Search the records for lines that contain the word "colores". Copy them all.

START Records for the exercise

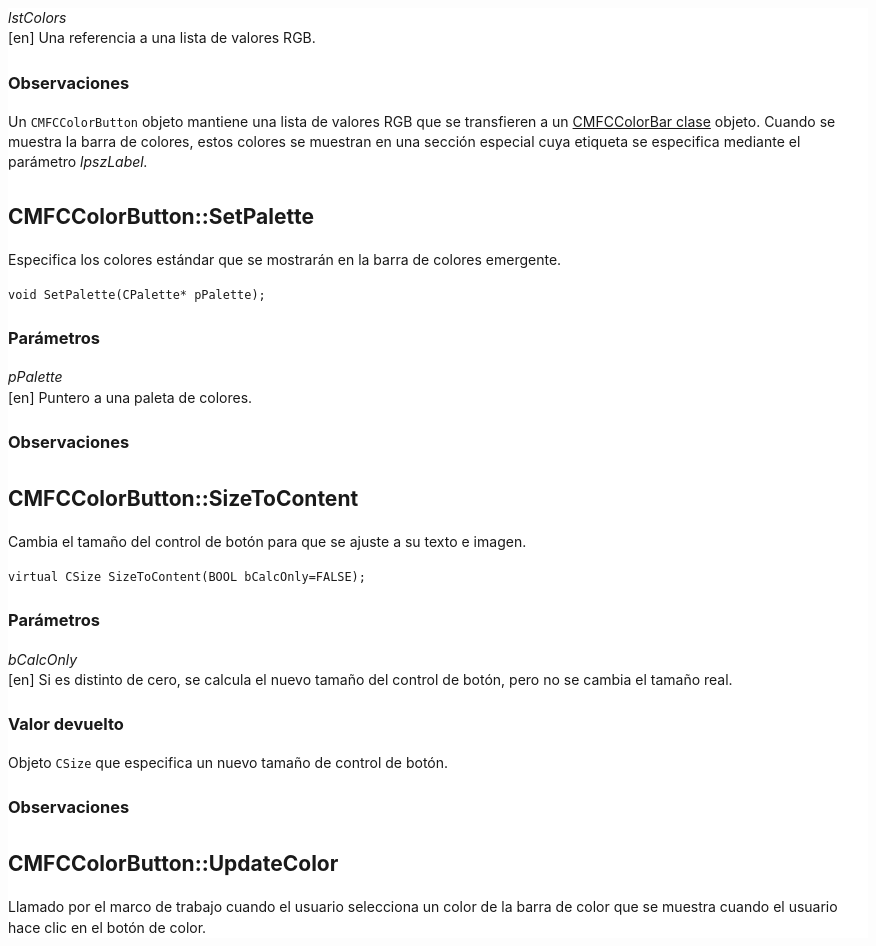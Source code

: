 *lstColors*<br/>
[en] Una referencia a una lista de valores RGB.

### <a name="remarks"></a>Observaciones

Un `CMFCColorButton` objeto mantiene una lista de valores RGB que se transfieren a un [CMFCColorBar clase](../../mfc/reference/cmfccolorbar-class.md) objeto. Cuando se muestra la barra de colores, estos colores se muestran en una sección especial cuya etiqueta se especifica mediante el parámetro *lpszLabel.*

## <a name="cmfccolorbuttonsetpalette"></a><a name="setpalette"></a>CMFCColorButton::SetPalette

Especifica los colores estándar que se mostrarán en la barra de colores emergente.

```
void SetPalette(CPalette* pPalette);
```

### <a name="parameters"></a>Parámetros

*pPalette*<br/>
[en] Puntero a una paleta de colores.

### <a name="remarks"></a>Observaciones

## <a name="cmfccolorbuttonsizetocontent"></a><a name="sizetocontent"></a>CMFCColorButton::SizeToContent

Cambia el tamaño del control de botón para que se ajuste a su texto e imagen.

```
virtual CSize SizeToContent(BOOL bCalcOnly=FALSE);
```

### <a name="parameters"></a>Parámetros

*bCalcOnly*<br/>
[en] Si es distinto de cero, se calcula el nuevo tamaño del control de botón, pero no se cambia el tamaño real.

### <a name="return-value"></a>Valor devuelto

Objeto `CSize` que especifica un nuevo tamaño de control de botón.

### <a name="remarks"></a>Observaciones

## <a name="cmfccolorbuttonupdatecolor"></a><a name="updatecolor"></a>CMFCColorButton::UpdateColor

Llamado por el marco de trabajo cuando el usuario selecciona un color de la barra de color que se muestra cuando el usuario hace clic en el botón de color.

END Records for the exercise

— Exercise result —
Un `CMFCColorButton` objeto mantiene una lista de valores RGB que se transfieren a un [CMFCColorBar clase](../../mfc/reference/cmfccolorbar-class.md) objeto. Cuando se muestra la barra de colores, estos colores se muestran en una sección especial cuya etiqueta se especifica mediante el parámetro *lpszLabel.*
Especifica los colores estándar que se mostrarán en la barra de colores emergente.
[en] Puntero a una paleta de colores.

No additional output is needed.